Until a COMMIT or ROLLBACK is executed:

  • Changes remain temporary
  • Modified rows stay locked
  • Other sessions cannot see your changes
  • An unexpected session termination causes an automatic rollback

4. Does Oracle automatically commit transactions?

Yes, in certain situations:

  • Executing DDL statements (CREATE, ALTER, DROP)
  • Exiting SQL*Plus normally
  • When tools have auto-commit enabled

DML statements do not auto-commit.

5. Difference between COMMIT and ROLLBACK

COMMIT: Makes all changes permanent and ends the transaction
ROLLBACK: Undoes all changes since the last COMMIT or SAVEPOINT

6. Does COMMIT release locks?

Yes. All row-level locks acquired during the transaction are released.

7. Can a COMMIT be undone?

No. Once committed, the changes are permanent unless flashback features are configured.

8. What is an implicit COMMIT?

An automatic commit performed by Oracle before and after:

  • DDL statements
  • Exiting certain clients or tools

Implicit commits cannot be avoided.

9. Does COMMIT affect cursors?

  • DML-related cursors close after COMMIT
  • Read-only cursors remain open but may show inconsistent data depending on isolation level

10. Does COMMIT improve performance?

Not necessarily. Frequent commits can increase overhead and reduce performance, but they do help free undo, release locks, and reduce long transaction risks.

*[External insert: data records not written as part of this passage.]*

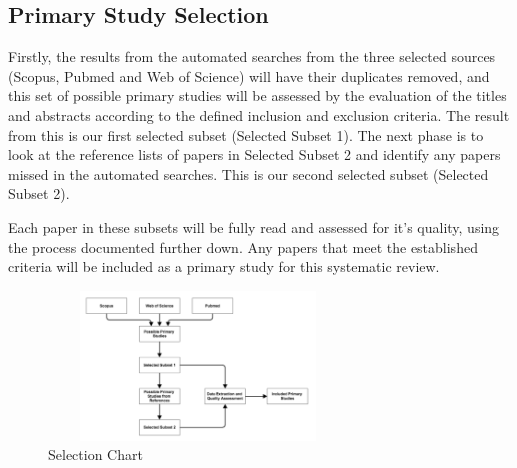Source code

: \documentclass[12pt]{article}
\begin{document}
\subsection{Primary Study Selection}
Firstly, the results from the automated searches from the three selected sources (Scopus, Pubmed and Web of Science) will have their duplicates removed, and this set of possible primary studies will be assessed by the evaluation of the titles and abstracts according to the defined inclusion and exclusion criteria. The result from this is our first selected subset (Selected Subset 1). The next phase is to look at the reference lists of papers in Selected Subset 2 and identify any papers missed in the automated searches. This is our second selected subset (Selected Subset 2). \par 
Each paper in these subsets will be fully read and assessed for it's quality, using the process documented further down. Any papers that meet the established criteria will be included as a primary study for this systematic review. 

\begin{figure}[H]
\centering
\includegraphics[width=300px, height=150px]{images/PRISMA - Chart.png}
\caption{Selection Chart}
\end{figure}
\end{document}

11. What happens internally during a COMMIT?

Oracle performs the following:

1.    Writes redo records to the redo log buffer

2.    Instructs LGWR to write redo to online redo logs

3.    Marks the transaction as complete

4.    Releases locks

12. Does COMMIT flush data to datafiles?

No. Dirty blocks are not written to datafiles during COMMIT. DBWR writes them later based on internal algorithms.

13. Can COMMIT be used inside PL/SQL procedures?

Yes, but it is generally discouraged because it removes transaction control from the caller and complicates error handling.

14. Is COMMIT WORK different from COMMIT?

No. COMMIT WORK is simply ANSI-standard syntax for COMMIT.

15. What is a two-phase commit?

A mechanism used in distributed transactions ensuring that all participating databases either commit or roll back the transaction together for consistency.